*Task directions*. Every line that holds the word "permet" needs to be copied from the data below.

★ ★ ★ ★ ★ ★ ★

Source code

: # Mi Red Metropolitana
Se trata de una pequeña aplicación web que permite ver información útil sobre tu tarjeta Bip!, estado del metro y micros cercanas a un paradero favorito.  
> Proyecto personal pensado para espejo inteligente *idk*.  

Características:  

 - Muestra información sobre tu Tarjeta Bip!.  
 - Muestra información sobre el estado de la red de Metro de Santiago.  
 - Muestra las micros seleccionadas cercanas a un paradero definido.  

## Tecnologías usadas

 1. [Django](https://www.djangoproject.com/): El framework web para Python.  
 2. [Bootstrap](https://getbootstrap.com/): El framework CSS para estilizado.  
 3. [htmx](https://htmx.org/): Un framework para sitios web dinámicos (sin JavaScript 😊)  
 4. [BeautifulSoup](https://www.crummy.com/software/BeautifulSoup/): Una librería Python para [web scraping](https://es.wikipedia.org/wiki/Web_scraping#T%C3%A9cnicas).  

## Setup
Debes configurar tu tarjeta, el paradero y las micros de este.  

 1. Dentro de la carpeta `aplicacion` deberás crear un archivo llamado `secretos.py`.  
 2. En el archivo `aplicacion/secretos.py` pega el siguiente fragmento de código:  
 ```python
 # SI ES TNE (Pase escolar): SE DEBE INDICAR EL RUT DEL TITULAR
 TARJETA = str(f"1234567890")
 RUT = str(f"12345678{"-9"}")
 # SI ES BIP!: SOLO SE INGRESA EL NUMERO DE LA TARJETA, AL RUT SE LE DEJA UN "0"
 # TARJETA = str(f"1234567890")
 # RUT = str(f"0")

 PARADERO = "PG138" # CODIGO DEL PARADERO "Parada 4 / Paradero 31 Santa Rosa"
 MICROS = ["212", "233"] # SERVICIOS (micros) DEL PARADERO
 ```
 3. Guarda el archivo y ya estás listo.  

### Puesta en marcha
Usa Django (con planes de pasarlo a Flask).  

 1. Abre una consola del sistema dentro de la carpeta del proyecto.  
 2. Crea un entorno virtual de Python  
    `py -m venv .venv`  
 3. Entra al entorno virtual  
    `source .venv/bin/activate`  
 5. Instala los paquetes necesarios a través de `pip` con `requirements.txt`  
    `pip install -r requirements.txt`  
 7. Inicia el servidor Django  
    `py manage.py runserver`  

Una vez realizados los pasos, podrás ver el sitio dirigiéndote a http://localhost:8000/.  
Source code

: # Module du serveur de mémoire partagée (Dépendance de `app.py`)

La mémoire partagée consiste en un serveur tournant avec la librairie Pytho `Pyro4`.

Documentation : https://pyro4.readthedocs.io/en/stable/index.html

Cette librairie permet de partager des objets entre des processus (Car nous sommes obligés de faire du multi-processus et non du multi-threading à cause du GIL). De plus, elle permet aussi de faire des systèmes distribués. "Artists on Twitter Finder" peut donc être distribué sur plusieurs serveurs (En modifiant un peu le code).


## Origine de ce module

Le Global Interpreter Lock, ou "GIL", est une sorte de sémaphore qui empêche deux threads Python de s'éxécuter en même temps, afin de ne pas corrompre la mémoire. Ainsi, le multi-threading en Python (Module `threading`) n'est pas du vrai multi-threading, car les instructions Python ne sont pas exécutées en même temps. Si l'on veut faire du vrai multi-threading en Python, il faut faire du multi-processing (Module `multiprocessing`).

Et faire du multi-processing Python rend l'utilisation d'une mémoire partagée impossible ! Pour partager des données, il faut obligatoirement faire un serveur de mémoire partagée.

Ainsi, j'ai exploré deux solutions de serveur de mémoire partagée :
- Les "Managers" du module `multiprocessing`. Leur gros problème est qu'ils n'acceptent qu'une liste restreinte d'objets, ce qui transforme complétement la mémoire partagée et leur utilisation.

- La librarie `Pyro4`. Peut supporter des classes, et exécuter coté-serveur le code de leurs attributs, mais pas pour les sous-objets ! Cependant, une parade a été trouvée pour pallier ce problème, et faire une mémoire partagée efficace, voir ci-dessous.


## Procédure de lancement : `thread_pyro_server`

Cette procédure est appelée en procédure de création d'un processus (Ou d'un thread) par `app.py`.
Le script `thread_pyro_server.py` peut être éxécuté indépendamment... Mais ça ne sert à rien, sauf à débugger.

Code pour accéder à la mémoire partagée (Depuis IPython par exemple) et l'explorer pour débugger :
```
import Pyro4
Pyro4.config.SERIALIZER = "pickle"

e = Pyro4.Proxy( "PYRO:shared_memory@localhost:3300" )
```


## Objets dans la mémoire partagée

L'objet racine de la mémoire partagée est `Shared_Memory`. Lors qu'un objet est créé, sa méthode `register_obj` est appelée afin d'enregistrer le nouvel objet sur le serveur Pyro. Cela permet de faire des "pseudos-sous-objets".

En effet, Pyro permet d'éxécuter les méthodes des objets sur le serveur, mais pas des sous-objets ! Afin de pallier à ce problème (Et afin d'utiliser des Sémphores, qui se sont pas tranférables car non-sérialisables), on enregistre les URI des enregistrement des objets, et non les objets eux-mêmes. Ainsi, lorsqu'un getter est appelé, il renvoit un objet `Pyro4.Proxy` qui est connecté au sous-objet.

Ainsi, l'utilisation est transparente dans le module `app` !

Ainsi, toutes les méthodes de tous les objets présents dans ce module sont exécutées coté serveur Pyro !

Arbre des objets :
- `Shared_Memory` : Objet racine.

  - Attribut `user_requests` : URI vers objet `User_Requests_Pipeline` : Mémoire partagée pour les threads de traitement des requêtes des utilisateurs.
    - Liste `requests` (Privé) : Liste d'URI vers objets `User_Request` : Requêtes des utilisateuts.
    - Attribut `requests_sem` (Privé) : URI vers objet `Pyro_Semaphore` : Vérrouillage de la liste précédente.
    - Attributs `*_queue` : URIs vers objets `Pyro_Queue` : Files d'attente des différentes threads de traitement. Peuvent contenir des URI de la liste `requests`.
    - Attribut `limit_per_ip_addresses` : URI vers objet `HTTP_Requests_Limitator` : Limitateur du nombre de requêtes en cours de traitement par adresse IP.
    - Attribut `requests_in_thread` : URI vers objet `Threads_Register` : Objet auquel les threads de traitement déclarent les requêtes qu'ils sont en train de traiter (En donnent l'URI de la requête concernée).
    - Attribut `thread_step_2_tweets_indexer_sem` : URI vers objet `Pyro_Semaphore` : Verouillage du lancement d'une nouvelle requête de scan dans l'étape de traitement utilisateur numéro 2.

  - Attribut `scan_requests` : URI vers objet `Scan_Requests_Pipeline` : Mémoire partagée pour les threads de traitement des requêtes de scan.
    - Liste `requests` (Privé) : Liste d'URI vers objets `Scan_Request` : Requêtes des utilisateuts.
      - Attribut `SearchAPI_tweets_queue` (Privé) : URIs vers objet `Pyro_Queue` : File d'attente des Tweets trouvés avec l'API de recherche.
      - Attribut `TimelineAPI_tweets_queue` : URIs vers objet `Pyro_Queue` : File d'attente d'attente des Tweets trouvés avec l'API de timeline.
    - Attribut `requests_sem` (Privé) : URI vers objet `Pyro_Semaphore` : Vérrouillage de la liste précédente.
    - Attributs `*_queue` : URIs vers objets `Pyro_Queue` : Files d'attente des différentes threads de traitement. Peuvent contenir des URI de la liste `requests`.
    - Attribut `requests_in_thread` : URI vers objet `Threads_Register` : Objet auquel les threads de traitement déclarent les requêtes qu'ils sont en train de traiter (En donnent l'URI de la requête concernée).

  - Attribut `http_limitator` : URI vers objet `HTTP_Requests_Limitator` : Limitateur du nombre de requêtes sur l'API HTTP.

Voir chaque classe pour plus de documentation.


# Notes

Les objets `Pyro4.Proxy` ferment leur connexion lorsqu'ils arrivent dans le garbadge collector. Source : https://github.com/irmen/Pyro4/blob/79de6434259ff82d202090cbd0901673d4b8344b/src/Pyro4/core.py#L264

★ ★ ★ ★ ★ ★ ★

*Response to this exercise*.
Cette librairie permet de partager des objets entre des processus (Car nous sommes obligés de faire du multi-processus et non du multi-threading à cause du GIL). De plus, elle permet aussi de faire des systèmes distribués. "Artists on Twitter Finder" peut donc être distribué sur plusieurs serveurs (En modifiant un peu le code).
L'objet racine de la mémoire partagée est `Shared_Memory`. Lors qu'un objet est créé, sa méthode `register_obj` est appelée afin d'enregistrer le nouvel objet sur le serveur Pyro. Cela permet de faire des "pseudos-sous-objets".
En effet, Pyro permet d'éxécuter les méthodes des objets sur le serveur, mais pas des sous-objets ! Afin de pallier à ce problème (Et afin d'utiliser des Sémphores, qui se sont pas tranférables car non-sérialisables), on enregistre les URI des enregistrement des objets, et non les objets eux-mêmes. Ainsi, lorsqu'un getter est appelé, il renvoit un objet `Pyro4.Proxy` qui est connecté au sous-objet.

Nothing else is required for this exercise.